Second, the delegation must not be revocable under state contract defenses to enforcement. (Rent-A-Center, supra, 561 U.S. at p. 68; see Sonic-Calabasas A, Inc. v. Moreno (2013) 57 Cal.4th 1109, 1142–1143 163 Cal.Rptr.3d 269, 311 P.3d 184-1 (Sonic II).) Among these defenses is unconscionability. In California, the common law doctrine of unconscionability was codified in 1979 in Civil Code section 1670.5. (Carboni v. Arrospide (1991) 2 Cal.App.4th 76, 81 [2 Cal.Rptr.2d 845].) The Legislature adopted as generally applicable to all contracts the terms of a Uniform Commercial Code provision governing unconscionability. (Carboni v. Arrospide, supra, 2 Cal.App.4th at p. 81.) Although unconscionability is now codified as a statutory defense, a claim that a contract is unenforceable on this ground remains an equitable matter. (Hartley v. Superior Court (2011) 196 Cal.App.4th 1249, 1257 [127 Cal.Rptr.3d 174].) " " "That equity does not enforce unconscionable bargains is too well established to require elaborate citation.” ’ … ‘Under both federal and California law, arbitration agreements are valid, irrevocable, and enforceable, save upon such grounds as exist at law or in equity for the voiding of any contract.’ ” (Ibid., citations omitted.)

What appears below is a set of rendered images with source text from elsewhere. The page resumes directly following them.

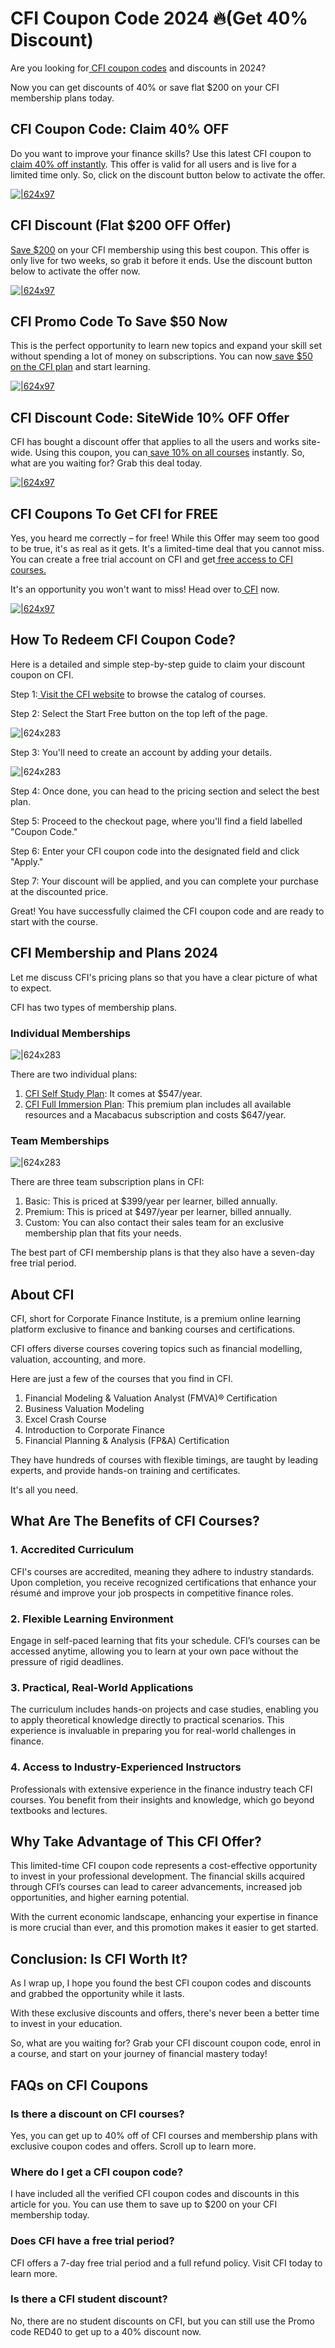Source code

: # CFI Coupon Code 2024 🔥(Get 40% Discount)

Are you looking for[ CFI coupon codes](https://bit.ly/3Zp3rVS) and discounts in 2024?

Now you can get discounts of 40% or save flat $200 on your CFI membership plans today.

## CFI Coupon Code: Claim 40% OFF

Do you want to improve your finance skills? Use this latest CFI coupon to[ claim 40% off instantly](https://bit.ly/3Zp3rVS). This offer is valid for all users and is live for a limited time only. So, click on the discount button below to activate the offer.

[![|624x97](https://lh7-rt.googleusercontent.com/docsz/AD_4nXcxk0psAizJLCoMzAh6FSyKjwdUxGU3WYESYOKDB7OSlbTTt9hLhx-jKc3KCZ5_7Sk0P6vlyOCmjbeXChvr3yaGwwUKhZo8A4cPnxVPKudRhrJjbN82NodQBjvZjGwiq0mkhFBk?key=K_ZgSI7QUqUi1IwAVe9b_YsU)](https://bit.ly/3Zp3rVS)

## CFI Discount (Flat $200 OFF Offer)

[Save $200](https://bit.ly/3Zp3rVS) on your CFI membership using this best coupon. This offer is only live for two weeks, so grab it before it ends. Use the discount button below to activate the offer now.

[![|624x97](https://lh7-rt.googleusercontent.com/docsz/AD_4nXdWLFzNi9uctdum8NkX3T2wp80Z8fDuPDL_UCD8sdhlj62nJsoCtCN7BmA3c5erg2D_QytWCMBAVduFjZlyTEBiBj5zyCJZaIiWwIZwQPtW75gdKNNCvPWEHiquPVjuw_x54RdT-A?key=K_ZgSI7QUqUi1IwAVe9b_YsU)](https://bit.ly/3Zp3rVS)

## CFI Promo Code To Save $50 Now

This is the perfect opportunity to learn new topics and expand your skill set without spending a lot of money on subscriptions. You can now[ save $50 on the CFI plan](https://bit.ly/3Zp3rVS) and start learning.

[![|624x97](https://lh7-rt.googleusercontent.com/docsz/AD_4nXc6FqWHGxShAZIPS7Q0vD1jtVgNziL6jD-X-UvWP7rkUShfhXNi1UXLsi6WEE6cKCUfFnjyYMDrlHLgw6iGtoGJFJEzYEdmXMBQlkQM_EzosNLVoMYaB7KZDyVqdTX-CNPCXhTMUA?key=K_ZgSI7QUqUi1IwAVe9b_YsU)](https://bit.ly/3Zp3rVS)

## CFI Discount Code: SiteWide 10% OFF Offer

CFI has bought a discount offer that applies to all the users and works site-wide. Using this coupon, you can[ save 10% on all courses](https://bit.ly/3Zp3rVS) instantly. So, what are you waiting for? Grab this deal today.

[![|624x97](https://lh7-rt.googleusercontent.com/docsz/AD_4nXfDZvf4wL11ig9Og1VCtJlI2biRamLp-zk-YNpy2IhUxicLsGjbb1cocp4w2qZ4WBFwQwd6JYneFuENSPv1VOm5rf0hQNsrjASCf0wH9z7UzRXTZZqLPrG431IpjDHcJEn_n91N?key=K_ZgSI7QUqUi1IwAVe9b_YsU)](https://bit.ly/3Zp3rVS)

## CFI Coupons To Get CFI for FREE

Yes, you heard me correctly – for free! While this Offer may seem too good to be true, it's as real as it gets. It's a limited-time deal that you cannot miss. You can create a free trial account on CFI and get[ free access to CFI courses.](https://bit.ly/3Zp3rVS)

It's an opportunity you won't want to miss! Head over to[ CFI](https://corporatefinanceinstitute.com/) now.

[![|624x97](https://lh7-rt.googleusercontent.com/docsz/AD_4nXc5icKv7wKeeWaf47SUikjc87dr_lcz6Akt90W0oZeOTXNtgfqKoTXWCj6TPl6LvrCNnaeykaAqpSN6sWwUHbFwDivIegnnkDUQM-V5O18aDmvEdskFOa9DBQf72tlEFEheYA08wg?key=K_ZgSI7QUqUi1IwAVe9b_YsU)](https://bit.ly/3Zp3rVS)

## How To Redeem CFI Coupon Code?

Here is a detailed and simple step-by-step guide to claim your discount coupon on CFI.

Step 1:[ Visit the CFI website](https://bit.ly/3Zp3rVS) to browse the catalog of courses.

Step 2: Select the Start Free button on the top left of the page.

![|624x283](https://lh7-rt.googleusercontent.com/docsz/AD_4nXcFsZ4IeT5YuohzSnbkv_ciQIGZEM9bsMJl8Up3pHPTK2zXF2KqLHRwVIztXDnqMdbbZPzMA7N7ZokMeIeG1YYrYjLYrKpvkA8VZj_t2O5Ff1ZDC758sMAg1M3jB7M4LAwToWcUNg?key=K_ZgSI7QUqUi1IwAVe9b_YsU)

Step 3: You'll need to create an account by adding your details.

![|624x283](https://lh7-rt.googleusercontent.com/docsz/AD_4nXdgAPNx6io7tn5ayGRPhzNqsjMlo2LvbRdY2jeXE-uVJP272upywiTnJfVnCffbInVq5R_jQR5NXzLrniUO7uRiqYzu194p81VPjKFDRdHRzIcFiv3GFJPaEnjTOshnwdSWsZSV?key=K_ZgSI7QUqUi1IwAVe9b_YsU)

Step 4: Once done, you can head to the pricing section and select the best plan.

Step 5: Proceed to the checkout page, where you'll find a field labelled "Coupon Code."

Step 6: Enter your CFI coupon code into the designated field and click "Apply."

Step 7: Your discount will be applied, and you can complete your purchase at the discounted price.

Great! You have successfully claimed the CFI coupon code and are ready to start with the course.

## CFI Membership and Plans 2024

Let me discuss CFI's pricing plans so that you have a clear picture of what to expect.

CFI has two types of membership plans.

### Individual Memberships

![|624x283](https://lh7-rt.googleusercontent.com/docsz/AD_4nXccb0Szc5Dq5jCuxnFkA2LpIY9y12wADVxPPLonIt_3tyGiSMUANc888dSh_8iG2AMm1tV8Bi-BH_xl4-BRehKclt_A6qUda9Ed7ZLtQB1s_F2JpVogXNVcTytErv0kyUk4kfYnFw?key=K_ZgSI7QUqUi1IwAVe9b_YsU)

There are two individual plans:

1. [CFI Self Study Plan](https://bit.ly/3Zp3rVS): It comes at $547/year.
2. [CFI Full Immersion Plan](https://bit.ly/3Zp3rVS): This premium plan includes all available resources and a Macabacus subscription and costs $647/year.

### Team Memberships

![|624x283](https://lh7-rt.googleusercontent.com/docsz/AD_4nXf8ivHnaRosQLACzbmoXYxA60XQe3P5IShKd8QtriB-A2oKjZAEIdNMVtnyg6duY0njVM1-F5jNf1igWPPMd_EkrIAlQzM4rvpXxlCh0KPJHtYV-HFBiFbBtYyf_0zpq_mucGE7dQ?key=K_ZgSI7QUqUi1IwAVe9b_YsU)

There are three team subscription plans in CFI:

1. Basic: This is priced at $399/year per learner, billed annually.
2. Premium: This is priced at $497/year per learner, billed annually.
3. Custom: You can also contact their sales team for an exclusive membership plan that fits your needs.

The best part of CFI membership plans is that they also have a seven-day free trial period.

## About CFI

CFI, short for Corporate Finance Institute, is a premium online learning platform exclusive to finance and banking courses and certifications.

CFI offers diverse courses covering topics such as financial modelling, valuation, accounting, and more.

Here are just a few of the courses that you find in CFI.

1. Financial Modeling & Valuation Analyst (FMVA)® Certification
2. Business Valuation Modeling
3. Excel Crash Course
4. Introduction to Corporate Finance
5. Financial Planning & Analysis (FP&A) Certification

They have hundreds of courses with flexible timings, are taught by leading experts, and provide hands-on training and certificates.

It's all you need.

## What Are The Benefits of CFI Courses?

### 1. Accredited Curriculum

CFI's courses are accredited, meaning they adhere to industry standards. Upon completion, you receive recognized certifications that enhance your résumé and improve your job prospects in competitive finance roles.

### 2. Flexible Learning Environment

Engage in self-paced learning that fits your schedule. CFI’s courses can be accessed anytime, allowing you to learn at your own pace without the pressure of rigid deadlines.

### 3. Practical, Real-World Applications

The curriculum includes hands-on projects and case studies, enabling you to apply theoretical knowledge directly to practical scenarios. This experience is invaluable in preparing you for real-world challenges in finance.

### 4. Access to Industry-Experienced Instructors

Professionals with extensive experience in the finance industry teach CFI courses. You benefit from their insights and knowledge, which go beyond textbooks and lectures.

## Why Take Advantage of This CFI Offer?

This limited-time CFI coupon code represents a cost-effective opportunity to invest in your professional development. The financial skills acquired through CFI’s courses can lead to career advancements, increased job opportunities, and higher earning potential.

With the current economic landscape, enhancing your expertise in finance is more crucial than ever, and this promotion makes it easier to get started.

## Conclusion: Is CFI Worth It?

As I wrap up, I hope you found the best CFI coupon codes and discounts and grabbed the opportunity while it lasts.

With these exclusive discounts and offers, there's never been a better time to invest in your education.

So, what are you waiting for? Grab your CFI discount coupon code, enrol in a course, and start on your journey of financial mastery today!

## FAQs on CFI Coupons

### Is there a discount on CFI courses?

Yes, you can get up to 40% off of CFI courses and membership plans with exclusive coupon codes and offers. Scroll up to learn more.

### Where do I get a CFI coupon code?

I have included all the verified CFI coupon codes and discounts in this article for you. You can use them to save up to $200 on your CFI membership today.

### Does CFI have a free trial period?

CFI offers a 7-day free trial period and a full refund policy. Visit CFI today to learn more.

### Is there a CFI student discount?

No, there are no student discounts on CFI, but you can still use the Promo code RED40 to get up to a 40% discount now.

As to the first requirement, the Peleg court determined that, under California law, [7] the NMG Arbitration Agreement did not clearly and unmistakably delegate enforceability questions to the arbitrator. (Peleg, supra, 204 Cal.App.4th at pp. 1442–1445.) The Agreement does point in two directions. Section 19 states the arbitrator is to decide enforceability questions, but the severability provision (§ 22) recognizes a court may decide the same issue. (204 Cal.App.4th at pp. 1441–1442.) Section 22 states in part: “ ‘If any court determines that this Agreement in its entirety shall not be enforced, such determination shall be effective only as to Covered Employees who reside in the state where such court is located, and not as to any other Covered Employees ....'" (204 Cal.App.4th at p. 1442, italics added by Peleg.) After reviewing California cases addressing similar contractual provisions, the Peleg court concluded “the inconsistency between the Agreement’s delegation and severability provisions indicates the parties did not clearly and unmistakably delegate enforceability questions to the arbitrator.” (Id. at p. 1444.)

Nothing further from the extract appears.